Furthermore, what slurs exactly are being implicated here? Gays and lesbians are attracted to their (adult) relatives? I've never heard that one. Gay men molest little boys? That's a classic, to be sure, but it seems like there are more effective ways to invoke that stereotype than citing a case about the legal-in-most-states marriage of a sixteen year old girl to a husband of indeterminate age. So while it’s possible that the government consciously chose these cases as a signal to the good ol’ straight boy judge that the plaintiffs should lose because gays are all perverts, I think it more likely that it selected these cases because there weren’t a lot of others to choose from on this issue.

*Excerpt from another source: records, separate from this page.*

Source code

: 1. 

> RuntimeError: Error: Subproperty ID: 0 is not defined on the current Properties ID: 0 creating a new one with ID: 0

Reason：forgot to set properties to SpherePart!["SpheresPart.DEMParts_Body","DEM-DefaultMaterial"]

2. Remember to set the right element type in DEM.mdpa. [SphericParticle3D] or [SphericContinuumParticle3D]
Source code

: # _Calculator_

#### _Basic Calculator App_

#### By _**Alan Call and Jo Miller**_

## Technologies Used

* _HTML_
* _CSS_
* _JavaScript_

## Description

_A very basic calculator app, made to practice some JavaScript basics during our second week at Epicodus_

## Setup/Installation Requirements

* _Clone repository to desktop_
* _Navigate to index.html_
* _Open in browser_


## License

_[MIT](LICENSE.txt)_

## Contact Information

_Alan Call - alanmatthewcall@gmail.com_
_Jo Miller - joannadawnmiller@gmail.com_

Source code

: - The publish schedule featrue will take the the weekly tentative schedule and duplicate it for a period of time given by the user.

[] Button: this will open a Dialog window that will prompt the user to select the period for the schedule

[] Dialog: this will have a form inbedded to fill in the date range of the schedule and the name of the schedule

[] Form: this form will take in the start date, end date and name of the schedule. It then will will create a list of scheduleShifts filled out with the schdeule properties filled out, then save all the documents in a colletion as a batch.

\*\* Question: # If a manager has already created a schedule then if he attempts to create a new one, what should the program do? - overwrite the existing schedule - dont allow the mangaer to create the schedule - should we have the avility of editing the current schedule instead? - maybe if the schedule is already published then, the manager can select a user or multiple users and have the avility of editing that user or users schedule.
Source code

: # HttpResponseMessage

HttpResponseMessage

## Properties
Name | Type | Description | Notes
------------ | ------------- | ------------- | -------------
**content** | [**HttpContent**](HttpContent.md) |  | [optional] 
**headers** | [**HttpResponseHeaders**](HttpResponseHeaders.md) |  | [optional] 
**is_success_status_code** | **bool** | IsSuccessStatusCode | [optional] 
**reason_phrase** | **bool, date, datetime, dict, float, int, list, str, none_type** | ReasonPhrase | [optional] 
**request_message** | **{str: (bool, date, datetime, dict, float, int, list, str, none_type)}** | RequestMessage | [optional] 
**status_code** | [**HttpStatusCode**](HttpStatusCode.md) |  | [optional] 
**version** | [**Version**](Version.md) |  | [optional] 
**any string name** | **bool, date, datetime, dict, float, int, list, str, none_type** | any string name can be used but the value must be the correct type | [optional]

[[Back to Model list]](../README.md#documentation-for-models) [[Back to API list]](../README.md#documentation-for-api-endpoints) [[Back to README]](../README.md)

One point raised by several commentators is that another historical "policy-based" restriction on marriage was the prohibition on interracial marriage. If this Conflicts-of-Law argument suggests DOMA doesn't violate the Full Faith and Credit clause, they say, doesn't it just as easily suggest that the clause would allow a "racial DOMA" permitting states not to recognize interracial marriages performed elsewhere? And doesn't this show that the argument is bigoted and incorrect? I would say yes, and no. It's not clear that a Full Faith & Credit objection to a "racial DOMA" would be any more or less valid than the objection raised to the actual DOMA. Certainly Loving v. Virginia was not decided on that basis, even though potentially available (the Lovings were prosecuted in Virginia for their Washington D.C. interracial marriage, under a criminal statute that the Supreme Court struck down on Equal Protection and Due Process grounds.) The real premise of this argument is that sexual orientation and race should be treated alike; that anti-same-sex marriage laws should be viewed through the same Constitutional lens as anti-miscegenation laws. I happen to agree, but this is squarely an Equal Protection / Due Process premise, properly aimed at Section 3 of DOMA and at the state marriage laws themselves. Indeed, it's a premise that, if accepted by the courts, would render Section 2 of DOMA meaningless, and the Full Faith and Credit objection moot.

Finally, although I think the Obama administration should not have defended the Constitutionality of DOMA, I also think some recognition should be given that such exceedingly rare exceptions are not made lightly. One only has to turn the situation around to see the concern. Suppose, for example, that the current Democratic Congress were to pass sweeping civil rights measures, elevating sexual orientation to the status of race and gender with respect to employment, housing, and public accommodation. If a Republican administration came to power and decided not to defend those statutes, we liberals would be howling. And we would be just as angry, if not angrier, if this hypothetical administration adopted the middle ground that some have suggested the DOJ do here: write a half-assed brief not raising any arguments that might offend a core constituency. So while I disagree with Obama’s judgment, I think it’s a bit naïve to pretend it was an easy call to make.

I nonetheless agree with Joe Subay of Americablog (one of the "cynical lawyer-activists" I take issue with above) that “[f]or some, the decision whether to defend or oppose DOMA is purely a legal exercise. For many of us, it's our lives.” And it’s precisely this direct impact on the core of peoples’ lives--in a way that directly implicates rights I think the Constitution protects--that makes me disagree with Obama’s judgment call. That is the talking point the marriage equality movement should be pushing.